(Plain-text document sources)
═══

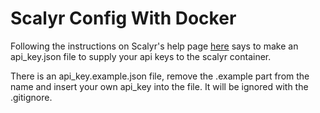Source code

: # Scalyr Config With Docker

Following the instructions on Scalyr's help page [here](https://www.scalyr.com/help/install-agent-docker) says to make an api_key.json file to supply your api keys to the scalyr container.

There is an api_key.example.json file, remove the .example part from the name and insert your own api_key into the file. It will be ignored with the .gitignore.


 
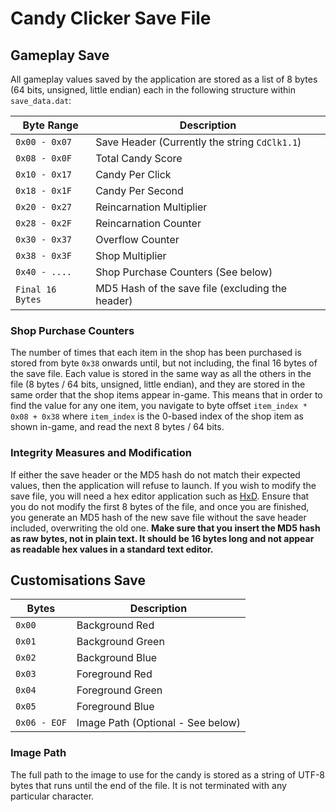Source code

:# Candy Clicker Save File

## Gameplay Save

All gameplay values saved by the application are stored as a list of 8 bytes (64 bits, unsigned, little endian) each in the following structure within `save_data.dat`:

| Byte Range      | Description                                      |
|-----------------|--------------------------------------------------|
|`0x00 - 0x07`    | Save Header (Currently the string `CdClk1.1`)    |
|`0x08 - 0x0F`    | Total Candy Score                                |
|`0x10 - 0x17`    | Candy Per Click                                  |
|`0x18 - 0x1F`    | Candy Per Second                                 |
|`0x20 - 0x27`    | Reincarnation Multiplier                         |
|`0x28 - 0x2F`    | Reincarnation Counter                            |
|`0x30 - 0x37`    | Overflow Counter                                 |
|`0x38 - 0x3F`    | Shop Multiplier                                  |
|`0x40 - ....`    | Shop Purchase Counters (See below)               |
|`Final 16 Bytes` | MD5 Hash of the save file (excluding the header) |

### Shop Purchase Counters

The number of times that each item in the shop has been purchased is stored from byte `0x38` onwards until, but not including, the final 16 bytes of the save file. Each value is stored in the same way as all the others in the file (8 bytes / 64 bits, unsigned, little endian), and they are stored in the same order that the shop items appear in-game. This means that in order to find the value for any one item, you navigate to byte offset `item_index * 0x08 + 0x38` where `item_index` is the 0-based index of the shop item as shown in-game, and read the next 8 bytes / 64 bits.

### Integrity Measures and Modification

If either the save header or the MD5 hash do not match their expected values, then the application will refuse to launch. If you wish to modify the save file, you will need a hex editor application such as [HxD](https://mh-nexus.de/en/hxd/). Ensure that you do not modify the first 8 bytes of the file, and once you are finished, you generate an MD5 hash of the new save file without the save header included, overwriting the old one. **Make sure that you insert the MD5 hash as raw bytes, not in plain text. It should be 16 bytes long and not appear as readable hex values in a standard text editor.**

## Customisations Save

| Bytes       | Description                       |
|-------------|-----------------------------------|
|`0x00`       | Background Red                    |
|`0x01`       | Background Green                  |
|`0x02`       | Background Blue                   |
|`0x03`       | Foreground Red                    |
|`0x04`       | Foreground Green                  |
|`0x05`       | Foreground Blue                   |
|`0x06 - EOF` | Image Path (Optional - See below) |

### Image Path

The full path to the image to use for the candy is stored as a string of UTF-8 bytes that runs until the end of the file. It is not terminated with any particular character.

═══

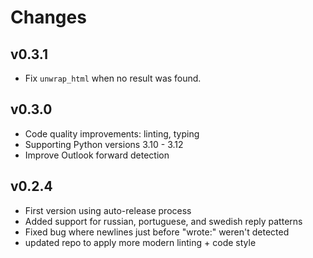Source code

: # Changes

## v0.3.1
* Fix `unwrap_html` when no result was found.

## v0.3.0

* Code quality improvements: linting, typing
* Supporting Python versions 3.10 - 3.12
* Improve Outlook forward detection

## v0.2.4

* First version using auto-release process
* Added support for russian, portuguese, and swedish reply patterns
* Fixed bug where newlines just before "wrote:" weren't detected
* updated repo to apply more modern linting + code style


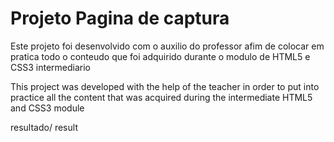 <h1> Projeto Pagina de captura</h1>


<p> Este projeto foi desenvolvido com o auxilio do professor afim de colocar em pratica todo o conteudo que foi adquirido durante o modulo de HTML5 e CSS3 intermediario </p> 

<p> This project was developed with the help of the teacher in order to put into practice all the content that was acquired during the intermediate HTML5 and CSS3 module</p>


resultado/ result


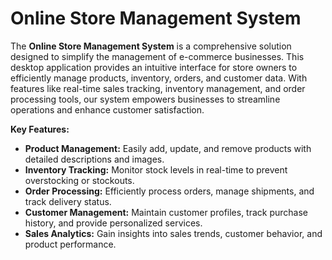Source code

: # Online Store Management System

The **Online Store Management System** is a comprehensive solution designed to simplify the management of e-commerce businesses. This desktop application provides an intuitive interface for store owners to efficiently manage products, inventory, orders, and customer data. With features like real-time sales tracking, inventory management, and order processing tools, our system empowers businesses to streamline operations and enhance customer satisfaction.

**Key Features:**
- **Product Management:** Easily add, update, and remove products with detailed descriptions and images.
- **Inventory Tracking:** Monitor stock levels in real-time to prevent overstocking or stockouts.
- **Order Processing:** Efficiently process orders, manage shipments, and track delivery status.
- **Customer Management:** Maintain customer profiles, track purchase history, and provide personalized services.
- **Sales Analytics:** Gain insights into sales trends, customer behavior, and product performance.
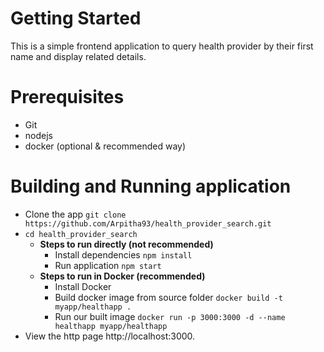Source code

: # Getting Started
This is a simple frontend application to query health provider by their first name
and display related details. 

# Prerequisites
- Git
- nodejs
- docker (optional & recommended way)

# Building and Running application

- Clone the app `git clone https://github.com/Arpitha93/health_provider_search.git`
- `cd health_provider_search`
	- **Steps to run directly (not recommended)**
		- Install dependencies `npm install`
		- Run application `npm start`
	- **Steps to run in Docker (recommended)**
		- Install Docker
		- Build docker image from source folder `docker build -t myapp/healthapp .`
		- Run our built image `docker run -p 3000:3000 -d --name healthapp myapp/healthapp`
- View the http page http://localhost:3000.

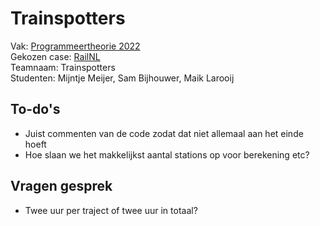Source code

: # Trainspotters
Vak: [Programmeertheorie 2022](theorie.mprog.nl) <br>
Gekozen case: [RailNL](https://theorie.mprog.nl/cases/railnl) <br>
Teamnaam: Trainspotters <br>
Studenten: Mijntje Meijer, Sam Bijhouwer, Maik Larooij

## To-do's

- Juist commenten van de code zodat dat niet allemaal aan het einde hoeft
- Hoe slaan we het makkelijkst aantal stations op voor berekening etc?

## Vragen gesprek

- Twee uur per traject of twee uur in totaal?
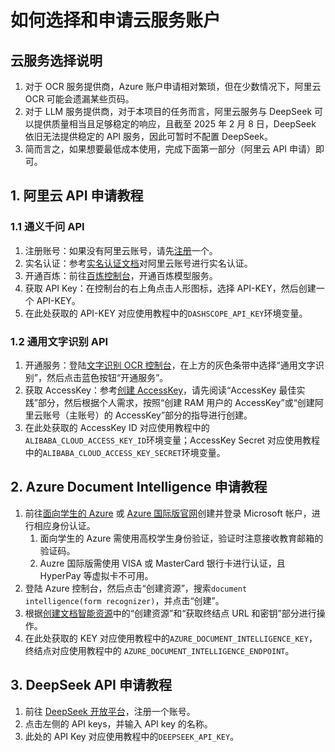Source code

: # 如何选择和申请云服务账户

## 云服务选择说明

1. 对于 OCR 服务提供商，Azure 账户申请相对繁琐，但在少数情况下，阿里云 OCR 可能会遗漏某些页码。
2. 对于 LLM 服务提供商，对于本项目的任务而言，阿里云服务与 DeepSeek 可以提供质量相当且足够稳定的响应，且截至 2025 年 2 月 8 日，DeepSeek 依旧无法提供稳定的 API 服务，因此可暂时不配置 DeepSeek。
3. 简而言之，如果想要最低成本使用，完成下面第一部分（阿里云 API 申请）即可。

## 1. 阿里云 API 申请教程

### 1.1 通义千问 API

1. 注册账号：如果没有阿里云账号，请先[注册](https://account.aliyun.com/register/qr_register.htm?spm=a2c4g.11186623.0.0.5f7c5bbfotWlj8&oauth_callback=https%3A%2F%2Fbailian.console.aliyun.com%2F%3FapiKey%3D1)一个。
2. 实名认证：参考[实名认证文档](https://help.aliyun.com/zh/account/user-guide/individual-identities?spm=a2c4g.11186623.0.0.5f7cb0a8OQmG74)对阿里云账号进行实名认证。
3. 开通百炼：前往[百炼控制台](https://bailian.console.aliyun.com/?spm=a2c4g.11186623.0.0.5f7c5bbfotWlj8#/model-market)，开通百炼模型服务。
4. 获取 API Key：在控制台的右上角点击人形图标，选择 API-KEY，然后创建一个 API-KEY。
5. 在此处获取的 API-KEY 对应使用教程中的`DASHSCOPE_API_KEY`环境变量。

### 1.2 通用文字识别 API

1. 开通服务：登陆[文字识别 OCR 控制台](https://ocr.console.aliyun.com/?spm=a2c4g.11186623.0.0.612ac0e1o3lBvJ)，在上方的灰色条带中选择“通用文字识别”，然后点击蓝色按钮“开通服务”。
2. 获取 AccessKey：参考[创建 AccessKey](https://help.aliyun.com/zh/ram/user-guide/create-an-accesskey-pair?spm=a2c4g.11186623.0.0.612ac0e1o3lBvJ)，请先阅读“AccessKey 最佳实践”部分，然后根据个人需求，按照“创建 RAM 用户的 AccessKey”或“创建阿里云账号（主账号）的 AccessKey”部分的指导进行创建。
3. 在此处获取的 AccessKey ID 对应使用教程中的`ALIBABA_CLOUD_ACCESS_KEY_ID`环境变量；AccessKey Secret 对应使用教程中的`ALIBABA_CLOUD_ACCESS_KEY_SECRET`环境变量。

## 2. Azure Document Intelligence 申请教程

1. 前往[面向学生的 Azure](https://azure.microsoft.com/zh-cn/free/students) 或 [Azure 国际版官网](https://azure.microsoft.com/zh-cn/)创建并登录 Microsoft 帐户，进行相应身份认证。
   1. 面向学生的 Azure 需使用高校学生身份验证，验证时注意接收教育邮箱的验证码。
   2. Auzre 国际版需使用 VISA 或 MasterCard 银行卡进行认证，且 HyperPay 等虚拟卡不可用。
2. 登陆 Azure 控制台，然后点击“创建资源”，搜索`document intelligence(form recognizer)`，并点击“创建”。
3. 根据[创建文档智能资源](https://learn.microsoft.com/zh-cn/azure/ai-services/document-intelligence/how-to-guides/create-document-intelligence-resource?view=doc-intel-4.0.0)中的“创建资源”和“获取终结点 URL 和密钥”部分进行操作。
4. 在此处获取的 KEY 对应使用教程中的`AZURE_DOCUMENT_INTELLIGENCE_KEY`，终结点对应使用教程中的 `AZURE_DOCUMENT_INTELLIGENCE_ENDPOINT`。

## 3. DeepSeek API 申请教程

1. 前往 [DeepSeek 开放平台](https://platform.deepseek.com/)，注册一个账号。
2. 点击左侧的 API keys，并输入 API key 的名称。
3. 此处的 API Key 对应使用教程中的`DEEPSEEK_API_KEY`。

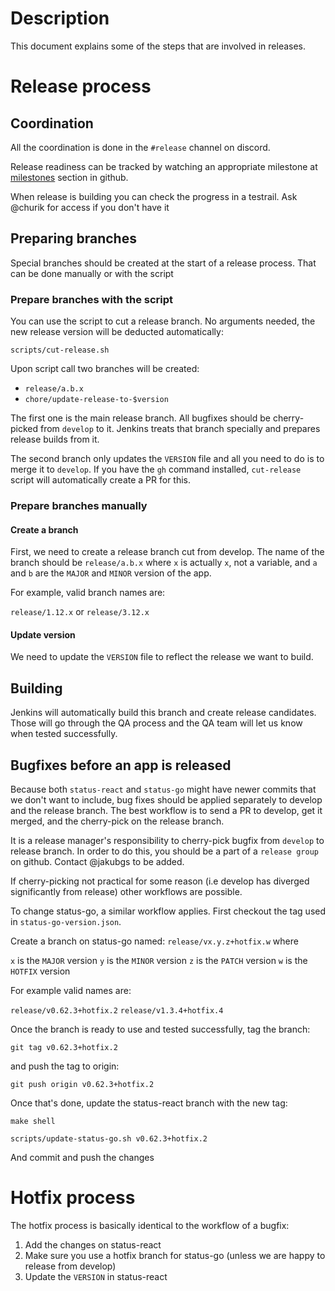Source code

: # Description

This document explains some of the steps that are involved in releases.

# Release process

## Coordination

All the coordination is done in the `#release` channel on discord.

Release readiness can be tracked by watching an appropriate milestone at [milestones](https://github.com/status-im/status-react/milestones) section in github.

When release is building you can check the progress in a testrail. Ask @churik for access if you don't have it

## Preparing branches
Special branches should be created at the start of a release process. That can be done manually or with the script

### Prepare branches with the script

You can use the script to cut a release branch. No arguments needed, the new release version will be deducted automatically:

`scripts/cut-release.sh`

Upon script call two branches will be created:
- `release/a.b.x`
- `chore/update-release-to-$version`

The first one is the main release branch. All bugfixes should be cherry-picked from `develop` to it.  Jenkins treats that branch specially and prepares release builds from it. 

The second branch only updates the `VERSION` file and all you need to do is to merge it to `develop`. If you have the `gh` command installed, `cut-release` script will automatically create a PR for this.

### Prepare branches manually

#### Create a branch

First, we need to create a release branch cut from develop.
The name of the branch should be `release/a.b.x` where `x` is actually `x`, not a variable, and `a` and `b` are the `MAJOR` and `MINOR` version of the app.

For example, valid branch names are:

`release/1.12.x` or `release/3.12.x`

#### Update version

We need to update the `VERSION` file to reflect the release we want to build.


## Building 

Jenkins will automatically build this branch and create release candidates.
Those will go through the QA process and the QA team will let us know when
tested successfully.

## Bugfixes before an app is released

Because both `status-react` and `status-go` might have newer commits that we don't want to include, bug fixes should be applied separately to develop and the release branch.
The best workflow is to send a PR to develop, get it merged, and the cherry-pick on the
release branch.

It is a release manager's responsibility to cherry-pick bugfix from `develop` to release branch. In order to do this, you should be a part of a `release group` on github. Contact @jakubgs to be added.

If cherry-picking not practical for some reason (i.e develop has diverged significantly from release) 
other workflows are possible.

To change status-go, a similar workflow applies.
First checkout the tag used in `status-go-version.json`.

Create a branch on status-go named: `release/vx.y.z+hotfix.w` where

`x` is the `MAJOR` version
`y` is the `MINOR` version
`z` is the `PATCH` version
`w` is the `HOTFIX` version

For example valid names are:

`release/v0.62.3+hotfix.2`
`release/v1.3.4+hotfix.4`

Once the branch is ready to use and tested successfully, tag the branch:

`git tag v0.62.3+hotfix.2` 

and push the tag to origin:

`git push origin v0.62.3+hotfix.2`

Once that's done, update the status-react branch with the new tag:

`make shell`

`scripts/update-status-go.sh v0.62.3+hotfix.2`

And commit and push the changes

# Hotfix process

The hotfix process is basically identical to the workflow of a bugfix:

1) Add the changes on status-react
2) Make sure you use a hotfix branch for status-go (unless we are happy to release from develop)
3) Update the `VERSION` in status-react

═══

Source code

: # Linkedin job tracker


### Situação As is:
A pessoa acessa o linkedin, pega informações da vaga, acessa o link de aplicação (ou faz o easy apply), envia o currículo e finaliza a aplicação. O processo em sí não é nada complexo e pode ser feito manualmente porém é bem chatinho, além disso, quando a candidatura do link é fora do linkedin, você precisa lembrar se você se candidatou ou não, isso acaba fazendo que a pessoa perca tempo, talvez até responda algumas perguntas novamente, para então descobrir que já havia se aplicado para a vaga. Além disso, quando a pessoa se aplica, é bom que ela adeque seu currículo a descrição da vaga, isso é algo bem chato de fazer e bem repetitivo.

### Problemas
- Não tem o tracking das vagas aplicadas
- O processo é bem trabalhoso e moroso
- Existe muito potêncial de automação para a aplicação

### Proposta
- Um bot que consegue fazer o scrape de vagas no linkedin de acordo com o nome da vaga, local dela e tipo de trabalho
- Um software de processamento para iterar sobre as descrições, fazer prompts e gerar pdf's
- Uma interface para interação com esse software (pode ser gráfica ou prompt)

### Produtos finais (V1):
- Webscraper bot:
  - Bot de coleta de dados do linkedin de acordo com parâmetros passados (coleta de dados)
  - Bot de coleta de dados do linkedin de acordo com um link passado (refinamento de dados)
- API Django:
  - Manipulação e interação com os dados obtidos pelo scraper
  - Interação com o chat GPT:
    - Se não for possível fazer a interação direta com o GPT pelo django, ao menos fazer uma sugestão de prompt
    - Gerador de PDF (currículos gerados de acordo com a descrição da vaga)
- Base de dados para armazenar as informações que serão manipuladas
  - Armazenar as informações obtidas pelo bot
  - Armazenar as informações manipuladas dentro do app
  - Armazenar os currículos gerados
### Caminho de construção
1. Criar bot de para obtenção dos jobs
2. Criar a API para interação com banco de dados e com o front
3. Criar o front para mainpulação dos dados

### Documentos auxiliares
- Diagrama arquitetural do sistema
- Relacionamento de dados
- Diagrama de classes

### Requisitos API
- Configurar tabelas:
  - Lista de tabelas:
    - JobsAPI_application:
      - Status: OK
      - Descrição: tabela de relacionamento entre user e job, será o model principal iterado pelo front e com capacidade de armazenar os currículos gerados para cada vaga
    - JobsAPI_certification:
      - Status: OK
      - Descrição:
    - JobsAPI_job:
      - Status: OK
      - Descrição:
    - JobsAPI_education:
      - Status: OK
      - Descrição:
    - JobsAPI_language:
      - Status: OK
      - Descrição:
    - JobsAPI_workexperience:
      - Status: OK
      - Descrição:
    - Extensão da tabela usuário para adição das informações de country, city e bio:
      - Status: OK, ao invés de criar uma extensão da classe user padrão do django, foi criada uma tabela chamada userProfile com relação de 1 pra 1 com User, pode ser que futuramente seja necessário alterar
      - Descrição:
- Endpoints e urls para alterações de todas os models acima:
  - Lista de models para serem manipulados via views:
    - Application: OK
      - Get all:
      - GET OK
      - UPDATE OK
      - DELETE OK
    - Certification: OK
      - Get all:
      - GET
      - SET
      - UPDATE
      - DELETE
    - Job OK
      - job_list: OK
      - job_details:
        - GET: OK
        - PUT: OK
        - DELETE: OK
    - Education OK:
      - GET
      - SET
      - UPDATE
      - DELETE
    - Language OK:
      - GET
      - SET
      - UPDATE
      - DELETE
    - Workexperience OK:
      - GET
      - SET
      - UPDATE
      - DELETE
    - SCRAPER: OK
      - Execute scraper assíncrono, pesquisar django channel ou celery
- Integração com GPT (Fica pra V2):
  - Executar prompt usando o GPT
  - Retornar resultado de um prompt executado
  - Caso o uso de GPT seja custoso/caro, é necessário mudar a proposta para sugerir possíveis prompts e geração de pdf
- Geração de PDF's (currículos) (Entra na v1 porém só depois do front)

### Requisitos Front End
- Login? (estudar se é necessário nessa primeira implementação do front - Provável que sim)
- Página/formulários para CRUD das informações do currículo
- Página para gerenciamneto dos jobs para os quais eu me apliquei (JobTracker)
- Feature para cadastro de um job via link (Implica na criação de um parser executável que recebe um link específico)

═══

Beginning with the line above that contains "<p> Este projeto" and ending with the line that contains "# Online Store Management System", quote each line exactly, keeping out the pictures.

<p> Este projeto foi desenvolvido com o auxilio do professor afim de colocar em pratica todo o conteudo que foi adquirido durante o modulo de HTML5 e CSS3 intermediario </p> 

<p> This project was developed with the help of the teacher in order to put into practice all the content that was acquired during the intermediate HTML5 and CSS3 module</p>


resultado/ result


Source code

: # Online Store Management System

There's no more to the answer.